What is needed:
Between the line containing "La conversión analógica-digital" and the line containing "Algunas de las" lies a run of lines; give that run again exactly, with both of those lines, and nothing else from the entries below.

(Plain-text document sources)
☆ ☆ ☆

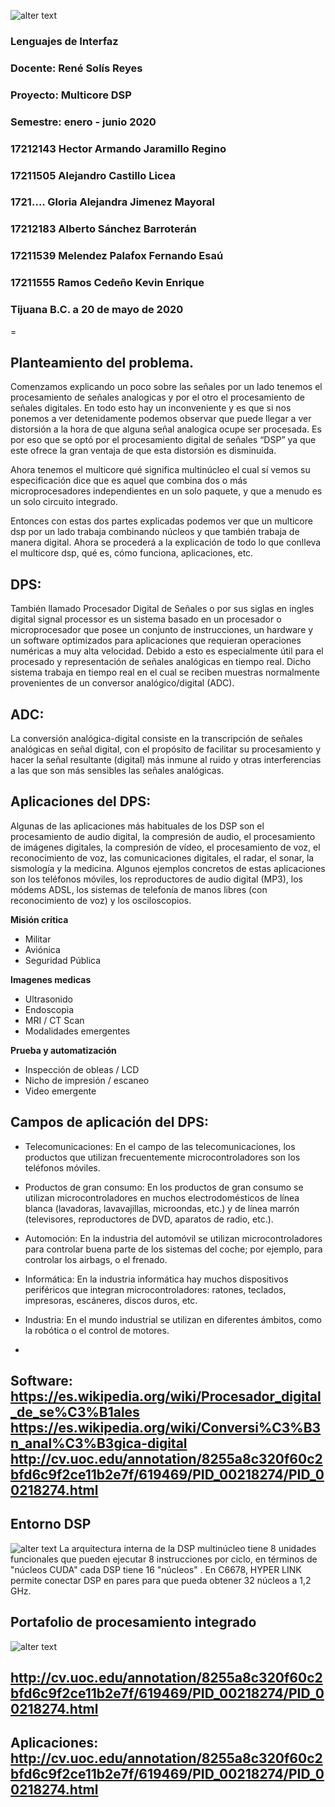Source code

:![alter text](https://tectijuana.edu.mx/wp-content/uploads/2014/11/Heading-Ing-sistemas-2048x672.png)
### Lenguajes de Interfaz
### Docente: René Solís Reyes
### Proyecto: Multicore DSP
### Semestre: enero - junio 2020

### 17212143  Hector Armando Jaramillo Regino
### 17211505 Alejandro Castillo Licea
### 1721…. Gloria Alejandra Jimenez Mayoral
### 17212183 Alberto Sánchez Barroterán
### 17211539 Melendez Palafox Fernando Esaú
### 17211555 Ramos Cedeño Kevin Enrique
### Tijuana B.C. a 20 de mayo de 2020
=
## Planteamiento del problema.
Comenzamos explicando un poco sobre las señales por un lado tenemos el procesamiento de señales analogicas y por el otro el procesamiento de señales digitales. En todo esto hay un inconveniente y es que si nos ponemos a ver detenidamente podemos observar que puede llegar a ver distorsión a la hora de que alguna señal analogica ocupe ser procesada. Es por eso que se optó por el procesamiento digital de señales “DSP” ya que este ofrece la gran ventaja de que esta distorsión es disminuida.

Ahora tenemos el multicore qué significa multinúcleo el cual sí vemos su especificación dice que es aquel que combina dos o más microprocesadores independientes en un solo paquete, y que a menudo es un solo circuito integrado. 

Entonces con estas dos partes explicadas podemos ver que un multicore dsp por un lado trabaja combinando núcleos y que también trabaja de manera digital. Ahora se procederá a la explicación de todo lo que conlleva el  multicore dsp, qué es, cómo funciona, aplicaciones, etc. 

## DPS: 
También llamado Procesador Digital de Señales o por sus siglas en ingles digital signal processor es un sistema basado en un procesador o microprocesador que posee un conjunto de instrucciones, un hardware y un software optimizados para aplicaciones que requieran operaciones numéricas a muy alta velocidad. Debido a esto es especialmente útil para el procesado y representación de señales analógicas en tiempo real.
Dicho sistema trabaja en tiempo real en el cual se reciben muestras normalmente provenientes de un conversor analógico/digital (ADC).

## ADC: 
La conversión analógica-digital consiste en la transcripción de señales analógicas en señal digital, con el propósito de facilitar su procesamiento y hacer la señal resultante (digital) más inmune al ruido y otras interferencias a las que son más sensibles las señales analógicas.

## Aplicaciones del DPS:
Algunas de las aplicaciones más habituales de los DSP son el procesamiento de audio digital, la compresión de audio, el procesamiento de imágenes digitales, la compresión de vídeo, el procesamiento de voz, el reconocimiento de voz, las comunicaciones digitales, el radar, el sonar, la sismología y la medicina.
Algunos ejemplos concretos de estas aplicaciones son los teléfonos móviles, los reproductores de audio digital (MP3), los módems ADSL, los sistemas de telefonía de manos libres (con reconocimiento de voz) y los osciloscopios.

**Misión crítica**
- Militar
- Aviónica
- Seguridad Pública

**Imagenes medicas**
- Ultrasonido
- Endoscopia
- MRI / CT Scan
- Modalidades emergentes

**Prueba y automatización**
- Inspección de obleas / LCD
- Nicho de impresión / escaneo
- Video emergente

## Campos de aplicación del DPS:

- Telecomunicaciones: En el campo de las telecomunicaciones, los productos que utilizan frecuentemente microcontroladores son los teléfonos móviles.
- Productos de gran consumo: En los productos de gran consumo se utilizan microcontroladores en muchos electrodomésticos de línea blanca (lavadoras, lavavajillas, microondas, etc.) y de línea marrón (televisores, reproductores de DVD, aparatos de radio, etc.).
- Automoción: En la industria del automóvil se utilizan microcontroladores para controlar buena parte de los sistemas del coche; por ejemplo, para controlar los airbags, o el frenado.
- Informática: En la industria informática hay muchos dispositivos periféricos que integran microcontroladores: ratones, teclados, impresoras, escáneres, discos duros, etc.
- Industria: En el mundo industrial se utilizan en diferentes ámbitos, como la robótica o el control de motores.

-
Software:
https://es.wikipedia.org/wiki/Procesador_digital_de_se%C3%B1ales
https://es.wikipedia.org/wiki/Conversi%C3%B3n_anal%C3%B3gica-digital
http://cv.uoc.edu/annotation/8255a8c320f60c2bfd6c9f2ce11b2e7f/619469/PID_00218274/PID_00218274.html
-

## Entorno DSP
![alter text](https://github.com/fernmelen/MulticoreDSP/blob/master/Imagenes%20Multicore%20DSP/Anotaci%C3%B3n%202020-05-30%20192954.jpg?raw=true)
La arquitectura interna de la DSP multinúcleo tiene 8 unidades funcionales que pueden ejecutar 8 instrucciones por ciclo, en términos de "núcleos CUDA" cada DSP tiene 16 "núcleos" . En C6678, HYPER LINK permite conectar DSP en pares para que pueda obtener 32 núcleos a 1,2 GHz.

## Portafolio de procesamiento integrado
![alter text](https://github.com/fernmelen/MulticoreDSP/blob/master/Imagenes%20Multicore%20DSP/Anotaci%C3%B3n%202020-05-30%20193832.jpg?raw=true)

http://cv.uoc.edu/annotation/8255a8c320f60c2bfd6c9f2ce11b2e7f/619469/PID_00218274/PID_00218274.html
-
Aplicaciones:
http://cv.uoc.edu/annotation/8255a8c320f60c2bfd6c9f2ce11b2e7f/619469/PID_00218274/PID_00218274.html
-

☆ ☆ ☆

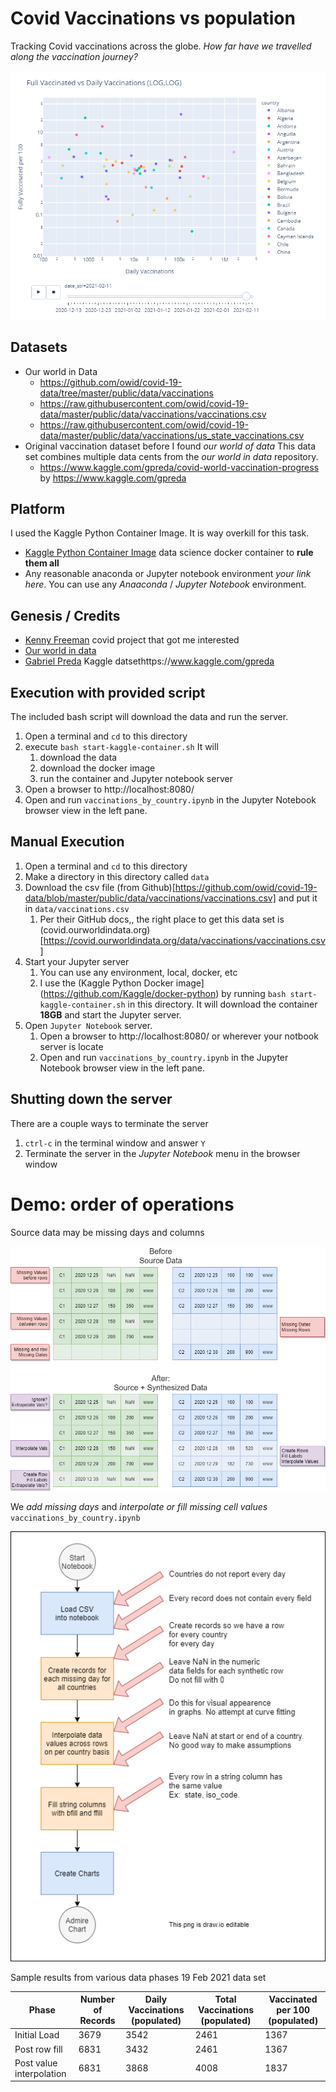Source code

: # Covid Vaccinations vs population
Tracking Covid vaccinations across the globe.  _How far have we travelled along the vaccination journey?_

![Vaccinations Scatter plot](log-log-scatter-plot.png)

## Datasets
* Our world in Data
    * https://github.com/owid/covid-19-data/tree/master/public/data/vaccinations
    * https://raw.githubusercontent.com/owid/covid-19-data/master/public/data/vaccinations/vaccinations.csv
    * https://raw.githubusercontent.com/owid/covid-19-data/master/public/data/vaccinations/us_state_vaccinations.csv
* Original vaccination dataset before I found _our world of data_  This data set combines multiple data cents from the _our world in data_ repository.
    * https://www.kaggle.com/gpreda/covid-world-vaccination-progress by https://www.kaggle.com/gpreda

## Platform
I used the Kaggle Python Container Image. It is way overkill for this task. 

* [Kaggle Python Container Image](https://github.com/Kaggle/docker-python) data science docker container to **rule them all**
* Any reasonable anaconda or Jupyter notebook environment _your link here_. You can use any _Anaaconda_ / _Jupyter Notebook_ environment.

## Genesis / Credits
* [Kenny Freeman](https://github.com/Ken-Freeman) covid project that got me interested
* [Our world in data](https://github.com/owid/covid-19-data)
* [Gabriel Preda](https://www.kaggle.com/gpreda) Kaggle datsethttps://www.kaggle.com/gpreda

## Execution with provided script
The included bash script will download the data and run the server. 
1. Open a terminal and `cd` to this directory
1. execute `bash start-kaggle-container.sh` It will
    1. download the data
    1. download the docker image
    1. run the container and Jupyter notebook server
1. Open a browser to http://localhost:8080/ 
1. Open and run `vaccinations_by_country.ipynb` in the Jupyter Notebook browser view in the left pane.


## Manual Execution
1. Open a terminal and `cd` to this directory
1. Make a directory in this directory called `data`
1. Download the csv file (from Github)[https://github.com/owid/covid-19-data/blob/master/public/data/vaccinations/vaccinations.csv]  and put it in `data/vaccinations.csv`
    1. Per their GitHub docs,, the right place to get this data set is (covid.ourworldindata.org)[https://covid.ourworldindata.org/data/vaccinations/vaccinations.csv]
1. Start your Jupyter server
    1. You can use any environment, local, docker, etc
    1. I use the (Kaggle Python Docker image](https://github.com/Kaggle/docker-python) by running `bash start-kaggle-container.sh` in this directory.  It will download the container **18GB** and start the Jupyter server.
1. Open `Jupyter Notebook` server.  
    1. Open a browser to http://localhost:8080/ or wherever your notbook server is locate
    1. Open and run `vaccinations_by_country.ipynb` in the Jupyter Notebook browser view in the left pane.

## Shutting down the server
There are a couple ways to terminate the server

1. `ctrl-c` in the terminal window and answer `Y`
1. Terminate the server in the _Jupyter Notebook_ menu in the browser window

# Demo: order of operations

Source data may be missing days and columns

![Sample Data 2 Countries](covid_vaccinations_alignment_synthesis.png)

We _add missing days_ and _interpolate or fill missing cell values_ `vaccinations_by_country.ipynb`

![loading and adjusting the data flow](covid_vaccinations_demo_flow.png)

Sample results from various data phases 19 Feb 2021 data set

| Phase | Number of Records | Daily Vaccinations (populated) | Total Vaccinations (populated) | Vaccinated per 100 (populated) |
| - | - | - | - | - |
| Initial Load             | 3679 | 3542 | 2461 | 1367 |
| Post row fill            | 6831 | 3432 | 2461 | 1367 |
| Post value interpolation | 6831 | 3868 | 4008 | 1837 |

☆ ☆ ☆

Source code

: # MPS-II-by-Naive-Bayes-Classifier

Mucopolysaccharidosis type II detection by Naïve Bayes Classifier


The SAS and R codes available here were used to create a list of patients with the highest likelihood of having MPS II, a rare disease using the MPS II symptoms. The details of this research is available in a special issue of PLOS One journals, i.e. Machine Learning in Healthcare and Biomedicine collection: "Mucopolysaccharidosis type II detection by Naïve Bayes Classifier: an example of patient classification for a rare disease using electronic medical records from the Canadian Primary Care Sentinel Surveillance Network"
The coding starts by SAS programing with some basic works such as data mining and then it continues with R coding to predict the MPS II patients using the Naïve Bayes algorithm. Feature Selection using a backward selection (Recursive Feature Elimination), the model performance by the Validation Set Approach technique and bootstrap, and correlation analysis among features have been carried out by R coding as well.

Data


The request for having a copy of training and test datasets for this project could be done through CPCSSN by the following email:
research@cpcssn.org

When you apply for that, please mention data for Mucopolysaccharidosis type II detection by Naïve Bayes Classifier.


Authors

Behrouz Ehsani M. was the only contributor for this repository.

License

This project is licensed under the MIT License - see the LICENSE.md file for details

☆ ☆ ☆

Exercise output:
La conversión analógica-digital consiste en la transcripción de señales analógicas en señal digital, con el propósito de facilitar su procesamiento y hacer la señal resultante (digital) más inmune al ruido y otras interferencias a las que son más sensibles las señales analógicas.

## Aplicaciones del DPS:
Algunas de las aplicaciones más habituales de los DSP son el procesamiento de audio digital, la compresión de audio, el procesamiento de imágenes digitales, la compresión de vídeo, el procesamiento de voz, el reconocimiento de voz, las comunicaciones digitales, el radar, el sonar, la sismología y la medicina.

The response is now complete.